As a bit of background, I am an immigration attorney, and specialize, in part, in international adoption law. I am an active member of the American Immigration Lawyers Association (AILA). Further, I am general counsel to 2 international adoption agencies, and have also been successful in assisting families with disputes they have with international adoption agencies. Finally, I am an adoptive mother of two children from Russia.

My statements below are simply my legal opinion, based upon my research and first-hand conversations with the Joint Council on International Children Services (JCICS) and the Department of State.

As many know, Guatemala acceded to the Hague Convention (hereinafter called HC) in 2002. A challenge was immediately put before the Supreme Court in Guatemala; the eventual ruling was that the method of accession was improper, as the process violated the constitution of Guatemala. Many here remember the near total stoppage of adoptions during that time.
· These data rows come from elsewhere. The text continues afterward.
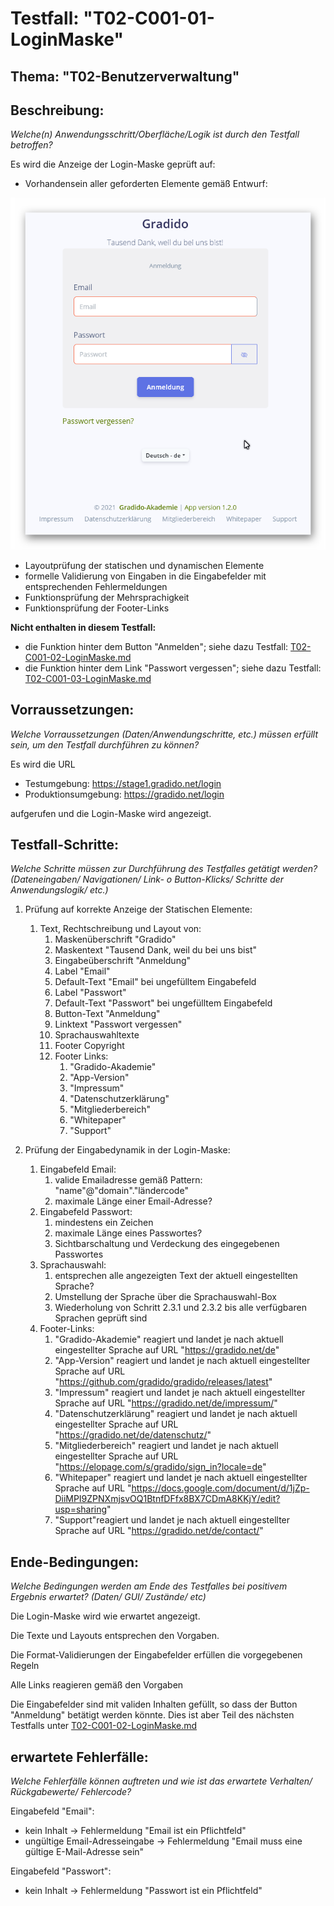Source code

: # Testfall: "T02-C001-01-LoginMaske"

## Thema: "T02-Benutzerverwaltung"

## Beschreibung:

*Welche(n) Anwendungsschritt/Oberfläche/Logik ist durch den Testfall betroffen?*

Es wird die Anzeige der Login-Maske geprüft auf:

* Vorhandensein aller geforderten Elemente gemäß Entwurf:

![Login Maske](../image/T02-C001-01-LoginMaske.png)

* Layoutprüfung der statischen und dynamischen Elemente
* formelle Validierung von Eingaben in die Eingabefelder mit entsprechenden Fehlermeldungen
* Funktionsprüfung der Mehrsprachigkeit
* Funktionsprüfung der Footer-Links

**Nicht enthalten in diesem Testfall:**

* die Funktion hinter dem Button "Anmelden"; siehe dazu Testfall: [T02-C001-02-LoginMaske.md](./T02-C002-02-LoginMaske.md)
* die Funktion hinter dem Link "Passwort vergessen"; siehe dazu Testfall: [T02-C001-03-LoginMaske.md](./T02-C001-03-LoginMaske.md)

## Vorraussetzungen:

*Welche Vorraussetzungen (Daten/Anwendungschritte, etc.) müssen erfüllt sein, um den Testfall durchführen zu können?*

Es wird die URL

* Testumgebung: https://stage1.gradido.net/login
* Produktionsumgebung: https://gradido.net/login

aufgerufen und die Login-Maske wird angezeigt.

## Testfall-Schritte:

*Welche Schritte müssen zur Durchführung des Testfalles getätigt werden?  (Dateneingaben/ Navigationen/ Link- o Button-Klicks/ Schritte der Anwendungslogik/ etc.)*

1. Prüfung auf korrekte Anzeige der Statischen Elemente:

   1. Text, Rechtschreibung und Layout von:
      1. Maskenüberschrift "Gradido"
      2. Maskentext "Tausend Dank, weil du bei uns bist"
      3. Eingabeüberschrift "Anmeldung"
      4. Label "Email"
      5. Default-Text "Email" bei ungefülltem Eingabefeld
      6. Label "Passwort"
      7. Default-Text "Passwort" bei ungefülltem Eingabefeld
      8. Button-Text "Anmeldung"
      9. Linktext "Passwort vergessen"
      10. Sprachauswahltexte
      11. Footer Copyright
      12. Footer Links:
          1. "Gradido-Akademie"
          2. "App-Version"
          3. "Impressum"
          4. "Datenschutzerklärung"
          5. "Mitgliederbereich"
          6. "Whitepaper"
          7. "Support"
2. Prüfung der Eingabedynamik in der Login-Maske:

   1. Eingabefeld Email:
      1. valide Emailadresse gemäß Pattern: "name"@"domain"."ländercode"
      2. maximale Länge einer Email-Adresse?
   2. Eingabefeld Passwort:
      1. mindestens ein Zeichen
      2. maximale Länge eines Passwortes?
      3. Sichtbarschaltung und Verdeckung des eingegebenen Passwortes
   3. Sprachauswahl:
      1. entsprechen alle angezeigten Text der aktuell eingestellten Sprache?
      2. Umstellung der Sprache über die Sprachauswahl-Box
      3. Wiederholung von Schritt 2.3.1 und 2.3.2 bis alle verfügbaren Sprachen geprüft sind
   4. Footer-Links:
      1. "Gradido-Akademie" reagiert und landet je nach aktuell eingestellter Sprache auf URL "https://gradido.net/de"
      2. "App-Version" reagiert und landet je nach aktuell eingestellter Sprache auf URL "https://github.com/gradido/gradido/releases/latest"
      3. "Impressum" reagiert und landet je nach aktuell eingestellter Sprache auf URL "https://gradido.net/de/impressum/"
      4. "Datenschutzerklärung" reagiert und landet je nach aktuell eingestellter Sprache auf URL "https://gradido.net/de/datenschutz/"
      5. "Mitgliederbereich" reagiert und landet je nach aktuell eingestellter Sprache auf URL "https://elopage.com/s/gradido/sign_in?locale=de"
      6. "Whitepaper" reagiert und landet je nach aktuell eingestellter Sprache auf URL "https://docs.google.com/document/d/1jZp-DiiMPI9ZPNXmjsvOQ1BtnfDFfx8BX7CDmA8KKjY/edit?usp=sharing"
      7. "Support"reagiert und landet je nach aktuell eingestellter Sprache auf URL "https://gradido.net/de/contact/"

## Ende-Bedingungen:

*Welche Bedingungen werden am Ende des Testfalles bei positivem Ergebnis erwartet? (Daten/ GUI/ Zustände/ etc)*

Die Login-Maske wird wie erwartet angezeigt.

Die Texte und Layouts entsprechen den Vorgaben.

Die Format-Validierungen der Eingabefelder erfüllen die vorgegebenen Regeln

Alle Links reagieren gemäß den Vorgaben

Die Eingabefelder sind mit validen Inhalten gefüllt, so dass der Button "Anmeldung" betätigt werden könnte. Dies ist aber Teil des nächsten Testfalls unter [T02-C001-02-LoginMaske.md](./T02-C001-02-LoginMakse.md)

## erwartete Fehlerfälle:

*Welche Fehlerfälle können auftreten und wie ist das erwartete Verhalten/ Rückgabewerte/  Fehlercode?*

Eingabefeld "Email":

* kein Inhalt -> Fehlermeldung "Email ist ein Pflichtfeld"
* ungültige Email-Adresseingabe -> Fehlermeldung "Email muss eine gültige E-Mail-Adresse sein"

Eingabefeld "Passwort":

* kein Inhalt -> Fehlermeldung "Passwort ist ein Pflichtfeld"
Until now, this has never been an issue. However, in February, the US finally signed on to the Hague. The Hague implements a myriad of changes, but most principally, it will demand that any adoptions which occur between 2 HC countries must be done in accordance with the requirements of the Hague Convention itself. This includes that the adoption be completed only by an accredited agency (the actual process of US accreditation is a work in progress), and also demands that the sending country (i.e. the country from which the children originate) have a central authority which oversees, directs and coordinates the adoptions (similar to Russia’s Ministry of Education and China’s Chinese Center for Adoption Affiars). If the adoption is between a HC country and a non-HC country, no changes will be affected; the Hague does not apply at all.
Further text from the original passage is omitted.